Prédio danificado na cidade de Amizmiz devastada por terremoto no Marrocos Imagem: NACHO DOCE/REUTERS

Cathrin Schaer;Ismail Azzam;Rim Najmi;Jan;Philipp Scholz*;

10/09/2023 19h24Atualizada em 11/09/2023 16h53

Quase 48 horas após o Marrocos ser abalado pelo pior terremoto a atingir o país em mais de seis décadas, equipes de resgate ainda lutam para salvar pessoas soterradas na cidade de Amizmiz, aos pés da Cordilheira do Atlas.

Na sexta-feira passada (8), um terremoto de magnitude 6,8 na Escala Richter, com epicentro próximo à cidade de Oukaimeden, a 90 quilômetros dali, atingiu a nação africana.

As autoridades marroquinas contabilizam mais de 2,1 mil mortos e mais de 2,4 mil pessoas feridas - boa parte em estado grave.

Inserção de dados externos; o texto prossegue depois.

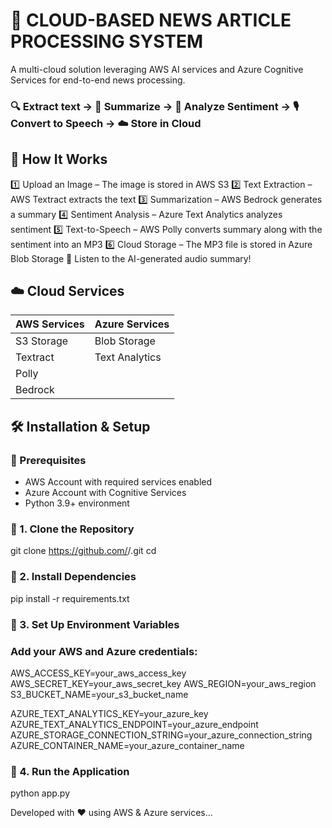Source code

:# 🚀 CLOUD-BASED NEWS ARTICLE PROCESSING SYSTEM
A multi-cloud solution leveraging AWS AI services and Azure Cognitive Services for end-to-end news processing.

### 🔍 Extract text → 📄 Summarize → 💬 Analyze Sentiment → 🎙 Convert to Speech → ☁ Store in Cloud


## 🎯 How It Works
1️⃣ Upload an Image – The image is stored in AWS S3
2️⃣ Text Extraction – AWS Textract extracts the text
3️⃣ Summarization – AWS Bedrock generates a summary
4️⃣ Sentiment Analysis – Azure Text Analytics analyzes sentiment
5️⃣ Text-to-Speech – AWS Polly converts summary along with the sentiment into an MP3
6️⃣ Cloud Storage – The MP3 file is stored in Azure Blob Storage
🚀 Listen to the AI-generated audio summary!


## ☁️ Cloud Services
| AWS Services | Azure Services  |
|--------------|-----------------|
| S3 Storage   | Blob Storage    |
| Textract     | Text Analytics  |
| Polly        |                 |
| Bedrock      |                 |


## 🛠 Installation & Setup

### 🔹 Prerequisites
- AWS Account with required services enabled
- Azure Account with Cognitive Services
- Python 3.9+ environment

### 🔹 1. Clone the Repository
git clone https://github.com/<your-username>/<your-repository-name>.git
cd <your-repository-name>

### 🔹 2. Install Dependencies
pip install -r requirements.txt

### 🔹 3. Set Up Environment Variables
### Add your AWS and Azure credentials:
AWS_ACCESS_KEY=your_aws_access_key
AWS_SECRET_KEY=your_aws_secret_key
AWS_REGION=your_aws_region
S3_BUCKET_NAME=your_s3_bucket_name

AZURE_TEXT_ANALYTICS_KEY=your_azure_key
AZURE_TEXT_ANALYTICS_ENDPOINT=your_azure_endpoint
AZURE_STORAGE_CONNECTION_STRING=your_azure_connection_string
AZURE_CONTAINER_NAME=your_azure_container_name

### 🔹 4. Run the Application
python app.py



Developed with ❤️ using AWS & Azure services...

Mas o saldo de vítimas pode ser muito maior, já que os abalos causaram danos em regiões no país de difícil acesso. A OMS (Organização Mundial da Saúde) estima em mais de 300 mil o número de afetados pelo desastre.

Organizações especializadas em resgates consideram as primeiras 72 horas após um sismo críticas para salvar vidas. Passado esse período - ou seja, a partir das 23 horas de segunda-feira -, a chance de sobrevivência terá caído para entre 5% e 10%.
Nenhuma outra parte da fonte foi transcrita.